Exercise prompt: The records below are to be restated word for word, with their images omitted.

★ ★ ★ ★

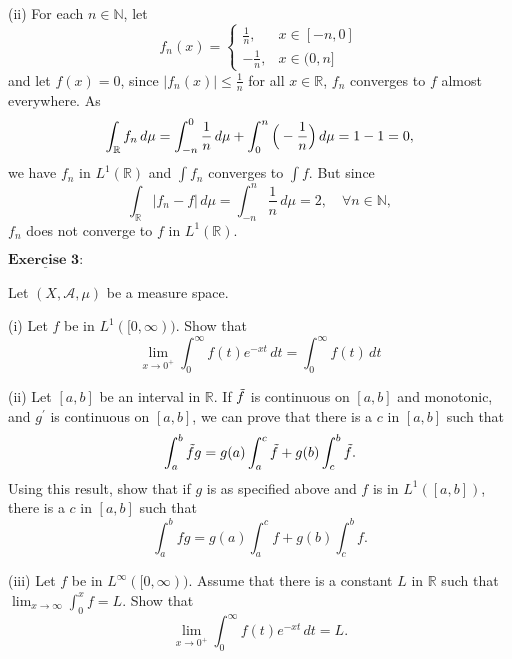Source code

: \documentclass[12pt,a4paper]{ctexart}
\begin{document}
(ii) For each $n \in \mathbb N$, let
\begin{equation*}
f_{n} (x) =
\left\{
             \begin{array}{cl}
             \frac{1}{n}, & x \in [-n, 0] \\
             - \frac{1}{n}, & x \in (0, n]
             \end{array}
\right.
\end{equation*}
and let $f(x) = 0$, since $|f_{n}(x)| \leq \frac{1}{n}$ for all $x \in \mathbb R$, $f_{n}$ converges to $f$ almost everywhere. As
\begin{equation*}
    \int_{\mathbb{R}}^{} f_{n} \, d \mu = \int_{-n}^{0} \frac{1}{n} \, d \mu + \int_{0}^{n} \Big{(} - \frac{1}{n} \Big{)} \, d \mu = 1 - 1 = 0,
\end{equation*}
we have $f_{n}$ in $L^{1}(\mathbb{R})$ and $\int f_{n}$ converges to $\int f$. But since
\begin{equation*}
    \int_{\mathbb{R}}^{} |f_{n} - f| \, d \mu = \int_{-n}^{n} \frac{1}{n} \, d \mu = 2, \quad \forall n \in \mathbb N,
\end{equation*}
$f_{n}$ does not converge to $f$ in $L^{1}(\mathbb{R})$.


\newpage

$\underline{\textbf{Exercise 3:}}$

Let $(X, \mathcal{A}, \mu)$ be a measure space.

(i) Let $f$ be in $L^{1}([0, \infty))$. Show that
\begin{equation*}
    \lim_{x \to 0^{+}} \int_{0}^{\infty} f(t) e^{- x t} \, d t = \int_{0}^{\infty} f(t) \, d t
\end{equation*}

(ii) Let $[a, b]$ be an interval in $\mathbb{R}$. If $\Tilde{f}$ is continuous on $[a, b]$ and monotonic, and $g^{'}$ is continuous on $[a, b]$, we can prove that there is a $c$ in $[a, b]$ such that
\begin{equation*}
    \int_{a}^{b} \Tilde{f} g = g(a) \int_{a}^{c} \Tilde{f} + g(b) \int_{c}^{b} \Tilde{f}.
\end{equation*}
Using this result, show that if $g$ is as specified above and $f$ is in $L^{1}([a, b])$, there is a $c$ in $[a, b]$ such that 
\begin{equation*}
    \int_{a}^{b} f g = g(a) \int_{a}^{c} f + g(b) \int_{c}^{b} f.
\end{equation*}

(iii) Let $f$ be in $L^{\infty}([0, \infty))$. Assume that there is a constant $L$ in $\mathbb{R}$ such that $\lim_{x \to \infty} \int_{0}^{x} f = L$. Show that 
\begin{equation*}
    \lim_{x \to 0^{+}} \int_{0}^{ \infty} f(t) e^{- x t} \, d t = L.
\end{equation*}
\end{document}
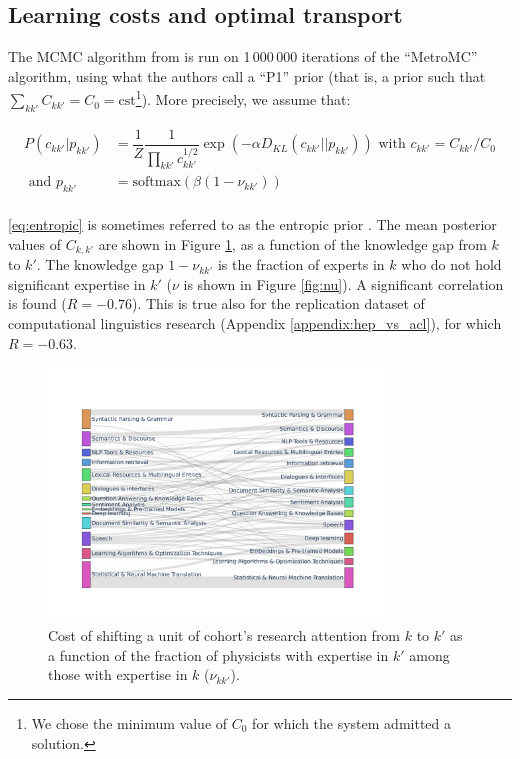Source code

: \documentclass{article}
\begin{document}


\subsection{\label{appendix:optimal_transport}Learning costs and optimal transport}

The MCMC algorithm from \citealt{pmlr-v162-chiu22b} is run on 1\,000\,000 iterations of the ``MetroMC'' algorithm, using what the authors call a ``P1'' prior (that is, a prior such that $\sum_{kk'}C_{kk'}=C_0=\mathrm{cst}$\footnote{We chose the minimum value of $C_0$ for which the system admitted a solution.}). More precisely, we assume that:

\begin{align}
    P(c_{kk'}|p_{kk'}) &= \dfrac{1}{Z}\dfrac{1}{\displaystyle\prod_{kk'} c_{kk'}^{1/2}} \exp{\left(-\alpha D_{KL}(c_{kk'}||p_{kk'})\right)} \text{ with } c_{kk'} = C_{kk'}/C_0\label{eq:entropic}\\
    \text{ and } p_{kk'} &= \mathrm{softmax}(\beta (1-\nu_{kk'}))\\
\end{align}

\eqref{eq:entropic} is sometimes referred to as the entropic prior \citep{skilling1991bayesian,MacKay1995}. The mean posterior values of $C_{k,k'}$ are shown in Figure \ref{fig:cost_knowledge}, as a function of the knowledge gap from $k$ to $k'$. The knowledge gap  $1-\nu_{kk'}$ is the fraction of experts in $k$ who do not hold significant expertise in $k'$ ($\nu$ is shown in Figure \ref{fig:nu}).  A significant correlation is found ($R=-0.76$). This is true also for the replication dataset of computational linguistics research (Appendix \ref{appendix:hep_vs_acl}), for which $R=-0.63$.

\begin{figure}[H]
    \centering
    \includegraphics[width=0.8\textwidth]{Fig17}
    \caption{Cost of shifting a unit of cohort's research attention from $k$ to $k'$ as a function of the fraction of physicists with expertise in $k'$ among those with expertise in $k$ ($\nu_{kk'}$).}
    \label{fig:cost_knowledge}
\end{figure}
\end{document}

★ ★ ★ ★

Problem solution:
Source code

: \documentclass[12pt,a4paper]{ctexart}
\begin{document}
(ii) For each $n \in \mathbb N$, let
\begin{equation*}
f_{n} (x) =
\left\{
             \begin{array}{cl}
             \frac{1}{n}, & x \in [-n, 0] \\
             - \frac{1}{n}, & x \in (0, n]
             \end{array}
\right.
\end{equation*}
and let $f(x) = 0$, since $|f_{n}(x)| \leq \frac{1}{n}$ for all $x \in \mathbb R$, $f_{n}$ converges to $f$ almost everywhere. As
\begin{equation*}
    \int_{\mathbb{R}}^{} f_{n} \, d \mu = \int_{-n}^{0} \frac{1}{n} \, d \mu + \int_{0}^{n} \Big{(} - \frac{1}{n} \Big{)} \, d \mu = 1 - 1 = 0,
\end{equation*}
we have $f_{n}$ in $L^{1}(\mathbb{R})$ and $\int f_{n}$ converges to $\int f$. But since
\begin{equation*}
    \int_{\mathbb{R}}^{} |f_{n} - f| \, d \mu = \int_{-n}^{n} \frac{1}{n} \, d \mu = 2, \quad \forall n \in \mathbb N,
\end{equation*}
$f_{n}$ does not converge to $f$ in $L^{1}(\mathbb{R})$.


\newpage

$\underline{\textbf{Exercise 3:}}$

Let $(X, \mathcal{A}, \mu)$ be a measure space.

(i) Let $f$ be in $L^{1}([0, \infty))$. Show that
\begin{equation*}
    \lim_{x \to 0^{+}} \int_{0}^{\infty} f(t) e^{- x t} \, d t = \int_{0}^{\infty} f(t) \, d t
\end{equation*}

(ii) Let $[a, b]$ be an interval in $\mathbb{R}$. If $\Tilde{f}$ is continuous on $[a, b]$ and monotonic, and $g^{'}$ is continuous on $[a, b]$, we can prove that there is a $c$ in $[a, b]$ such that
\begin{equation*}
    \int_{a}^{b} \Tilde{f} g = g(a) \int_{a}^{c} \Tilde{f} + g(b) \int_{c}^{b} \Tilde{f}.
\end{equation*}
Using this result, show that if $g$ is as specified above and $f$ is in $L^{1}([a, b])$, there is a $c$ in $[a, b]$ such that 
\begin{equation*}
    \int_{a}^{b} f g = g(a) \int_{a}^{c} f + g(b) \int_{c}^{b} f.
\end{equation*}

(iii) Let $f$ be in $L^{\infty}([0, \infty))$. Assume that there is a constant $L$ in $\mathbb{R}$ such that $\lim_{x \to \infty} \int_{0}^{x} f = L$. Show that 
\begin{equation*}
    \lim_{x \to 0^{+}} \int_{0}^{ \infty} f(t) e^{- x t} \, d t = L.
\end{equation*}
\end{document}
Source code

: \documentclass{article}
\begin{document}


\subsection{\label{appendix:optimal_transport}Learning costs and optimal transport}

The MCMC algorithm from \citealt{pmlr-v162-chiu22b} is run on 1\,000\,000 iterations of the ``MetroMC'' algorithm, using what the authors call a ``P1'' prior (that is, a prior such that $\sum_{kk'}C_{kk'}=C_0=\mathrm{cst}$\footnote{We chose the minimum value of $C_0$ for which the system admitted a solution.}). More precisely, we assume that:

\begin{align}
    P(c_{kk'}|p_{kk'}) &= \dfrac{1}{Z}\dfrac{1}{\displaystyle\prod_{kk'} c_{kk'}^{1/2}} \exp{\left(-\alpha D_{KL}(c_{kk'}||p_{kk'})\right)} \text{ with } c_{kk'} = C_{kk'}/C_0\label{eq:entropic}\\
    \text{ and } p_{kk'} &= \mathrm{softmax}(\beta (1-\nu_{kk'}))\\
\end{align}

\eqref{eq:entropic} is sometimes referred to as the entropic prior \citep{skilling1991bayesian,MacKay1995}. The mean posterior values of $C_{k,k'}$ are shown in Figure \ref{fig:cost_knowledge}, as a function of the knowledge gap from $k$ to $k'$. The knowledge gap  $1-\nu_{kk'}$ is the fraction of experts in $k$ who do not hold significant expertise in $k'$ ($\nu$ is shown in Figure \ref{fig:nu}).  A significant correlation is found ($R=-0.76$). This is true also for the replication dataset of computational linguistics research (Appendix \ref{appendix:hep_vs_acl}), for which $R=-0.63$.

\begin{figure}[H]
    \centering
    \includegraphics[width=0.8\textwidth]{Fig17}
    \caption{Cost of shifting a unit of cohort's research attention from $k$ to $k'$ as a function of the fraction of physicists with expertise in $k'$ among those with expertise in $k$ ($\nu_{kk'}$).}
    \label{fig:cost_knowledge}
\end{figure}
\end{document}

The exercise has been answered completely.